Please see our PSHE and RSE policy: Lindale CE Primary School PSHE and RSE policy
The programme will cover as a starting point
The Chris Quigley Essential Skills Personal Development Objectives
Teachers and support staff talk to the children about how they are learning. These objectives are key skills that we aim to develop in the children throughout their time at our school. These link to the idea of a growth mindset and that mistakes are good because they help us to learn.
Try new things
Success does not come knocking on the door. We all need to go out and find something in which we can experience success. Finding something that we are good at builds confidence. Some pupils may not be good at the things they spend most of their time doing at school, which can make it even more important that schools have a broad and rich curriculum with something for everyone. As adults, however, we learn that just because we may be good at something doesn’t necessarily mean that we enjoy it. Successful people enjoy what they do. In fact, they love what they do. What they do gives them energy; work feels like play and time flies by. These are the lucky people who have found their energy zone. These people don’t need any external or material reward to motivate them; they do what they do simply because they love it.
Work hard
This is something that most of us don’t want to hear. If we want to get really good at something there are no short cuts. Accomplishment is all about practise and hard work. Pupils need to understand the benefits of working hard. They need to know that work is good and not something that should be avoided. Many pupils become frustrated if they don’t accomplish something immediately. With a television culture of ‘overnight’ success, it is important to teach them that it may take hours and hours of hard work to become really good at something and that in real life success is not easy for anyone.
Concentrate
Children are living in the most intensely stimulating time in the history of the Earth. They are bombarded with images from television advertisements, websites, games consoles and mobile phones. It has never been so important to teach our children how to concentrate. Of course, every teacher will tell pupils of the need to concentrate, but few will teach them how.
Push themselves
To be really successful, pupils need to learn to push themselves. Most adults realise that if they want a healthier lifestyle, joining a gym doesn’t change much. We have to push ourselves to go to the gym. In fact, going to the gym doesn’t change much either if we don’t push ourselves when there. There are lots of ways pupils need to push themselves. For example, when they don’t feel like doing things, when they feel shy, when they think they might fail and when their friends are trying to stop them doing what they want to do. It can be really difficult to push oneself, but it is essential for success.
Imagine
In 1968, George Land gave 1,600 five-year-olds a test in divergent thinking. This involved finding multiple solutions to problems, asking questions and generating ideas. The test results were staggering: 98% scored at what he described as ‘genius’ level. He then re-tested the same children at age ten, by which time the level had declined to 30%. By fifteen years of age, only 12% of the children scored at the genius level. The same test given to 280,000 adults placed their genius level at only 2%. In his book Breakpoint and Beyond’, co-authored by Beth Jarman, Land concluded that non-creative behaviour is learned.

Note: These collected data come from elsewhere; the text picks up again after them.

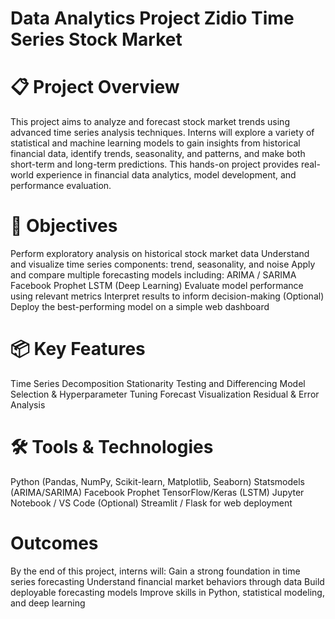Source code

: # Data Analytics Project Zidio Time Series Stock Market
# 📋 Project Overview
This project aims to analyze and forecast stock market trends using advanced time series analysis techniques. Interns will explore a variety of statistical and machine learning models to gain insights from historical financial data, identify trends, seasonality, and patterns, and make both short-term and long-term predictions.
This hands-on project provides real-world experience in financial data analytics, model development, and performance evaluation.

# 🎯 Objectives
Perform exploratory analysis on historical stock market data
Understand and visualize time series components: trend, seasonality, and noise
Apply and compare multiple forecasting models including:
  ARIMA / SARIMA
  Facebook Prophet
  LSTM (Deep Learning)
Evaluate model performance using relevant metrics
Interpret results to inform decision-making
(Optional) Deploy the best-performing model on a simple web dashboard

# 📦 Key Features
Time Series Decomposition
Stationarity Testing and Differencing
Model Selection & Hyperparameter Tuning
Forecast Visualization
Residual & Error Analysis

# 🛠️ Tools & Technologies
Python (Pandas, NumPy, Scikit-learn, Matplotlib, Seaborn)
Statsmodels (ARIMA/SARIMA)
Facebook Prophet
TensorFlow/Keras (LSTM)
Jupyter Notebook / VS Code
(Optional) Streamlit / Flask for web deployment

# Outcomes
By the end of this project, interns will:
Gain a strong foundation in time series forecasting
Understand financial market behaviors through data
Build deployable forecasting models
Improve skills in Python, statistical modeling, and deep learning
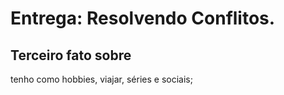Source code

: # Entrega: Resolvendo Conflitos.

## Terceiro fato sobre <Jaqueline>

tenho como hobbies, viajar, séries e sociais;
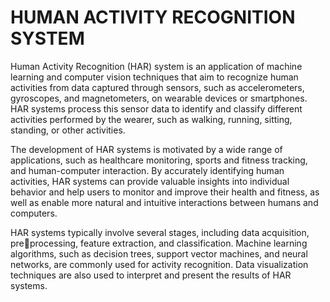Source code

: # HUMAN ACTIVITY RECOGNITION SYSTEM

Human Activity Recognition (HAR) system is an application of machine learning and computer vision techniques that aim to recognize human activities from data captured through sensors, such as accelerometers, gyroscopes, and magnetometers, on wearable devices or smartphones. HAR systems process this sensor data to identify and classify different activities performed by the wearer, such as walking, running, sitting, standing, or other activities.

The development of HAR systems is motivated by a wide range of applications, such as healthcare monitoring, sports and fitness tracking, and human-computer interaction. By accurately identifying human activities, HAR systems can provide valuable insights into individual behavior and help users to monitor and improve their health and fitness, as well as enable more natural and intuitive interactions between humans and computers.

HAR systems typically involve several stages, including data acquisition, preprocessing, feature extraction, and classification. Machine learning algorithms, such as decision trees, support vector machines, and neural networks, are commonly used for activity recognition. Data visualization techniques are also used to interpret and present the results of HAR systems.
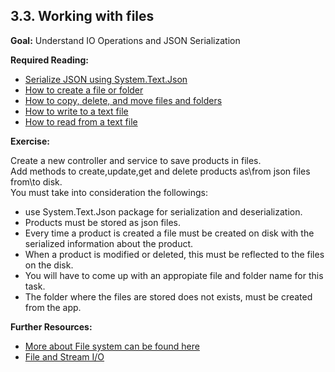 ## 3.3. Working with files

**Goal:** Understand IO Operations and JSON Serialization 

**Required Reading:**

 - [Serialize JSON using System.Text.Json](https://learn.microsoft.com/en-us/dotnet/standard/serialization/system-text-json/how-to?pivots=dotnet-7-0)
 - [How to create a file or folder](https://docs.microsoft.com/en-us/dotnet/csharp/programming-guide/file-system/how-to-create-a-file-or-folder)
 - [How to copy, delete, and move files and folders](https://docs.microsoft.com/en-us/dotnet/csharp/programming-guide/file-system/how-to-copy-delete-and-move-files-and-folders)
 - [How to write to a text file](https://learn.microsoft.com/en-us/dotnet/standard/io/how-to-write-text-to-a-file)
 - [How to read from a text file](https://learn.microsoft.com/en-us/dotnet/standard/io/how-to-read-text-from-a-file)
   

**Exercise:**

  Create a new controller and service to save products in files.    
  Add methods to create,update,get and delete products as\from json files from\to disk.  
  You must take into consideration the followings:  
  - use System.Text.Json package for serialization and deserialization.   
  - Products must be stored as json files.  
  - Every time a product is created a file must be created on disk with the serialized information about the product.     
  - When a product is modified or deleted, this must be reflected to the files on the disk.   
  - You will have to come up with an appropiate file and folder name for this task.  
  - The folder where the files are stored does not exists, must be created from the app.   
  
 **Further Resources:**
 
 - [More about File system can be found here](https://docs.microsoft.com/en-us/dotnet/csharp/programming-guide/file-system/)  
 - [File and Stream I/O](https://docs.microsoft.com/en-us/dotnet/standard/io/)  
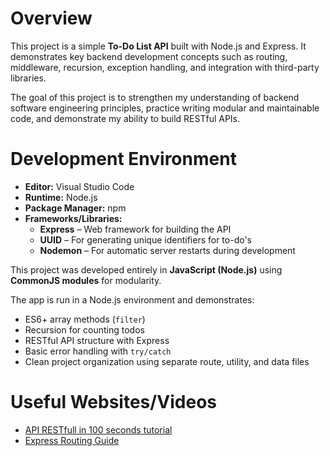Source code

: # Overview

This project is a simple **To-Do List API** built with Node.js and Express. It demonstrates key backend development concepts such as routing, middleware, recursion, exception handling, and integration with third-party libraries.

The goal of this project is to strengthen my understanding of backend software engineering principles, practice writing modular and maintainable code, and demonstrate my ability to build RESTful APIs.

# Development Environment

- **Editor:** Visual Studio Code
- **Runtime:** Node.js
- **Package Manager:** npm
- **Frameworks/Libraries:**
  - **Express** – Web framework for building the API
  - **UUID** – For generating unique identifiers for to-do's
  - **Nodemon** – For automatic server restarts during development

This project was developed entirely in **JavaScript (Node.js)** using **CommonJS modules** for modularity.

The app is run in a Node.js environment and demonstrates:

- ES6+ array methods (`filter`)
- Recursion for counting todos
- RESTful API structure with Express
- Basic error handling with `try/catch`
- Clean project organization using separate route, utility, and data files

# Useful Websites/Videos

- [API RESTfull in 100 seconds tutorial](https://www.youtube.com/watch?v=-MTSQjw5DrM)
- [Express Routing Guide](https://expressjs.com/en/guide/routing.html)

The test shows what most of us know: children have a fantastic imagination, which mostly declines with age. This decline is the enemy of success. To help children to be successful we need to help them to keep having ideas as they get older.
Improve
Successful people are always trying to make things better. This doesn’t mean there is anything wrong with what they have but they know that there is always room for improvement. They try to make good things great. Rather than making any radical transformations, however, they tend to make lots of small adjustments. This is what we can teach our children: great things do not happen suddenly. They are the result of lots of tweaking and refinement. We can all make things a little bit better. We can all take small steps to greatness.
Understand others
Aristotle made the distinction between what he called sophia and phronesis. Sophia was wisdom of the world – what came to be called science. He spoke of the importance of understanding how the world works. However, he also stressed that, in itself, this was not enough for civilisation to flourish. Society also needed phronesis. This was the application of this wisdom in the service of others. Thousands of years later, Aristotle’s words are just as true. Successful people use what they know to try to be useful to others. Instead of asking ‘What’s in it for me?’ they ask, ‘What can I give?’ If we look at a successful business, it gives people things they value, at the right price. If we look at a successful public service, it gives people what they value at the right time.
Not give up
Successful people have bad luck, setbacks, failures, criticism and rejection but they always find a way around these problems. Children need to understand that if they have bad luck, they are not alone. Most of us tend to focus on the accomplishments of successful people rather than their mishaps or setbacks. We need to tell children about the times we failed, were rejected and criticised but also how we bounced back.